II. Les coulisses du film
« Qu’est-il arrivé à Baby Jane » est réalisé en 1962 par Robert Aldrich, qui avait réalisé dans le passé des films noirs dont certains, annonçant la vague western des années 60, mettaient en scène des personnages obscurs et violents ; il réalisera par la suite « Les douze salopards » en 1967 (qui recevra un Oscar l’année suivante), œuvre antimilitariste importante dans le genre du film de guerre Américain.
L’affrontement étant, on peut ainsi le voir, un thème privilégié du réalisateur, Aldrich fit appel dans son « Baby Jane » à deux actrices proches des deux personnages principaux — Bette Davis incarnant Jane Hudson, et Joan Crawford dans le rôle de Blanche Hudson : deux stars Hollywoodiennes venant du théâtre et ayant connu le succès au cinéma à partir des années 30, et qui avaient la réputation de ne pas pouvoir se supporter dans la vraie vie. Fondée ou non, cette rumeur servit le film à sa sortie, proposant ainsi l'opposition entre les deux actrices rivales et aux caractères bien trempés.

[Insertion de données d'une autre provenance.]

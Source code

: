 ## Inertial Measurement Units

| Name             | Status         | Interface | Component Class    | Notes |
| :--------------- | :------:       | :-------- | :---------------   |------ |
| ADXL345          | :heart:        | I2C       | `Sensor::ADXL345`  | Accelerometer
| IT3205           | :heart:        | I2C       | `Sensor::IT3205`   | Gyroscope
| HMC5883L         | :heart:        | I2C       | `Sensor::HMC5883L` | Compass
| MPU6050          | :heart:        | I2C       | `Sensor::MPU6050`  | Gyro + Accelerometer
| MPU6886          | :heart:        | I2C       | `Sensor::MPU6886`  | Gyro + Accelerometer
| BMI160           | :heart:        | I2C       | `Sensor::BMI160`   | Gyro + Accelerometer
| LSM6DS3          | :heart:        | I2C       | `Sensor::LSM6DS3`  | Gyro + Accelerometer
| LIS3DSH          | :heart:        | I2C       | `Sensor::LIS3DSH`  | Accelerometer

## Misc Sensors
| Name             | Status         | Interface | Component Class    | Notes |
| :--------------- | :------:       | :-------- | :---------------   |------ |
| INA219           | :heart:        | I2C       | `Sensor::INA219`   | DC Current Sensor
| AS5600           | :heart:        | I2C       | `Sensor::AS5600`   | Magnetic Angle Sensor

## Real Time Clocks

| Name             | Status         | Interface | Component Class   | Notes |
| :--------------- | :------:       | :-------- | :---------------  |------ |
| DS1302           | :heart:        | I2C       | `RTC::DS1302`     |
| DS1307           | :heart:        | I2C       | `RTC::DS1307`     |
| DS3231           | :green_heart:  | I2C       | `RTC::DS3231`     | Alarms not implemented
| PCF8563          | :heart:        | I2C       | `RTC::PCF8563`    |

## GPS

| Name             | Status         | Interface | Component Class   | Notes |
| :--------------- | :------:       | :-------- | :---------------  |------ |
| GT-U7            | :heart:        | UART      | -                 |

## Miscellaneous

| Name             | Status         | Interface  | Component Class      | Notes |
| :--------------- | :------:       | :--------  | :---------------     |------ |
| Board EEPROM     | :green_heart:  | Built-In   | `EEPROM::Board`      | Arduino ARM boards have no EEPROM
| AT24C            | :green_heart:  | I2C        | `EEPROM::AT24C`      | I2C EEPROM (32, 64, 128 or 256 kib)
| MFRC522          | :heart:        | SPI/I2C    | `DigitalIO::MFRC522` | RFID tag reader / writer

Véritable triomphe au box-office, le film sera maintes fois nominé pour des prix (Academy Awards, Golden Globes, BAFTA Awards...) et en remportera deux, signant définitivement son statut d’œuvre culte.
III. La gestion du suspense
Si la censure actuelle du film correspond à une modeste interdiction aux moins de 12 ans, le film fut carrément interdit aux mineurs dans certains pays lors de sa sortie, signe de son fort impact pour l’époque. Si la violence graphique est quasi-inexistante et que la violence physique reste très soft (surtout pour nos yeux de spectateurs du XIXème siècle), tout le métrage baigne dans une tension et une violence psychologique continue ; un climat lourd plane tout au long du film, intensifiant la confrontation des deux sœurs.
Cette atmosphère pesante, Aldrich l’assure dans un premier temps avec le choix de l’image en noir et blanc : dans les scènes de suspense, le travail sur la lumière, souligné par l’absence de couleurs, viendra conférer aux décors (l’huis clos qu’est le manoir) des dimensions inquiétantes, des ombres et des découpes particulières. Le montage aidera également, comme par exemple lors des scènes à la fenêtre ou dans l’escalier, où la tension demeure encore intacte aujourd’hui.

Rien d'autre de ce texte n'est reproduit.